Founders of new companies are at great risk when it comes to finance. It’s so tempting to plough your life savings into a venture you’re passionate about. Cool heads to prevail, though, and the biggest mistake you can make is not taking sound financial advice.
We’re going to give you a rundown of how you can protect yourself.
Set a Budget
First of all, you should set a monthly budget so you don’t spend all your money at once. This should include what you need to run and maintain the company. Anything left over should be split appropriately, so you can spread it over a longer period of time.
Yes, budgets can be altered, but they shouldn’t be altered lightly.
Think about Your Living
One of the biggest errors people make when starting a company is they only budget for the company. They don’t take into account what they need to live on. You should aim to begin with at least six to twelve months of living expenses in reserve.
This is a good amount because it gives you time to run the company, but it also gives you the chance to bail out if things aren’t going well.
Seek Financing from Elsewhere
You can choose to go it alone, but you don’t have to.
Seek out companies like the money hub. Approach them for financing and see how much support you can get from the beginning. By taking on good debt like this, you can spread out the risk over time.

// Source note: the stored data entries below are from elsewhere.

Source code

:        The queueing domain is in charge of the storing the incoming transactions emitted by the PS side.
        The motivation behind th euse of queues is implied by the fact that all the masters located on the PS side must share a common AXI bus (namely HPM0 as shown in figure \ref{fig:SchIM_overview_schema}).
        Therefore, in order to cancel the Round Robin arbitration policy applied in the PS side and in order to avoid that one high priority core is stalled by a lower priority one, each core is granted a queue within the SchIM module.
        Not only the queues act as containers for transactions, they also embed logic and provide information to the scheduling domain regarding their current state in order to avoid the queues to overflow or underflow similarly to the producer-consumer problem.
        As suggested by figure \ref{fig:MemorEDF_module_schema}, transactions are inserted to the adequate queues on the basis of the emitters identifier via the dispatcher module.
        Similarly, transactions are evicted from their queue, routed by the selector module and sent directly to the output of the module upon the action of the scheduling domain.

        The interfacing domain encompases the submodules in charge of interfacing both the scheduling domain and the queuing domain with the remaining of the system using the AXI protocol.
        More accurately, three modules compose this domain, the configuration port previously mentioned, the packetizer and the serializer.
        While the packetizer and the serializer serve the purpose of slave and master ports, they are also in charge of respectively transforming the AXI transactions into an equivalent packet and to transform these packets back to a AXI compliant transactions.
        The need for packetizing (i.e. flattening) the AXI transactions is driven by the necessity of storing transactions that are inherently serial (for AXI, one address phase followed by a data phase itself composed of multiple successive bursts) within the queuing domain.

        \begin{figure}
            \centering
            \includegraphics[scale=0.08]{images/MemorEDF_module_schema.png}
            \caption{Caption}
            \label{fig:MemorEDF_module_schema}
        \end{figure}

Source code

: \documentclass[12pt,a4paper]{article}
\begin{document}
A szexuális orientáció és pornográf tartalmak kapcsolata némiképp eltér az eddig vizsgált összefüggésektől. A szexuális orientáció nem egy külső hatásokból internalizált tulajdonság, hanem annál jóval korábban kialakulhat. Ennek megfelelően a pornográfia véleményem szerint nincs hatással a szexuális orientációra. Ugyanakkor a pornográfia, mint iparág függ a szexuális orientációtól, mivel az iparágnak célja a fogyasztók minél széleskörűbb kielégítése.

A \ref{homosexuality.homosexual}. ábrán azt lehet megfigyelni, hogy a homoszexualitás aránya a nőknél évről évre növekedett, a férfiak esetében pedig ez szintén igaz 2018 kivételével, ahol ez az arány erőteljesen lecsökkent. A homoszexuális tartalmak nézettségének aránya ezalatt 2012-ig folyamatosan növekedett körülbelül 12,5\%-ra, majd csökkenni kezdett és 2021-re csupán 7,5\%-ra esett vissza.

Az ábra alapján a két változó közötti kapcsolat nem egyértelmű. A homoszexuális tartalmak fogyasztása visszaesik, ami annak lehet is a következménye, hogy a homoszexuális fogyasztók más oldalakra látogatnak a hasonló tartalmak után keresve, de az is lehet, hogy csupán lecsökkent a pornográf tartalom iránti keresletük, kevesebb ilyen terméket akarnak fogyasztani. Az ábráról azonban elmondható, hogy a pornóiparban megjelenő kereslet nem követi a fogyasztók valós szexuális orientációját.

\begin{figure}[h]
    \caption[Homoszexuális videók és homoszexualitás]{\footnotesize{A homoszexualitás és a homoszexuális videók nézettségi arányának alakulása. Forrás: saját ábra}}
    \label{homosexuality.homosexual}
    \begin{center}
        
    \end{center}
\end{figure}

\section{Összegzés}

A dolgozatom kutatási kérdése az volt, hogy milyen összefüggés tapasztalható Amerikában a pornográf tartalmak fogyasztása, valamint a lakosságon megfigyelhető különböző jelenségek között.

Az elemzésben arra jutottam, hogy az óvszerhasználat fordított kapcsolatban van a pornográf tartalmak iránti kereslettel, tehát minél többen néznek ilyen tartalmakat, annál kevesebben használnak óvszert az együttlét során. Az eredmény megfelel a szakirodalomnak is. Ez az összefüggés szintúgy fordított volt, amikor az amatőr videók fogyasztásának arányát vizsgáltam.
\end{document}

Of course, you should take sound financial advice from an expert, but this is a far superior option to operating exclusively with your life’s savings.
Bank Account Management
Managing risk is about making sure you aren’t spending too much money too quickly. In the beginning, you can spend more because you have to spend more if you want to start making money. But big financial decisions are often where the battle is won and lost.
Set a proportion of your bank account that you can use per month. A good amount is 20%. Don’t spend more than 20%, except if you’re in exceptional circumstances.
Know When to Quit
The reality is the vast majority of start-up businesses in the UK fail. Whether you’re running an online or an offline business, the odds are always against you. If you do have to pull out, you should be able to do this on your own terms and not because you’ve had to declare bankruptcy.
You need to set some firm guidelines for how far you’re going to go.
This will depend entirely on your personal situation. If you’re a single person with no responsibilities, you can risk more than someone who has a wife and two kids to take care of.
Before you go into business, earmark an amount/proportion of your wealth. Once you go through this amount, you will sit down and have a serious think about whether you’re going to continue or whether you have to accept defeat.
Overall, running a business is about not making decisions based on emotion. The best protection you can have is the ability to take a few seconds to think about your financial choices.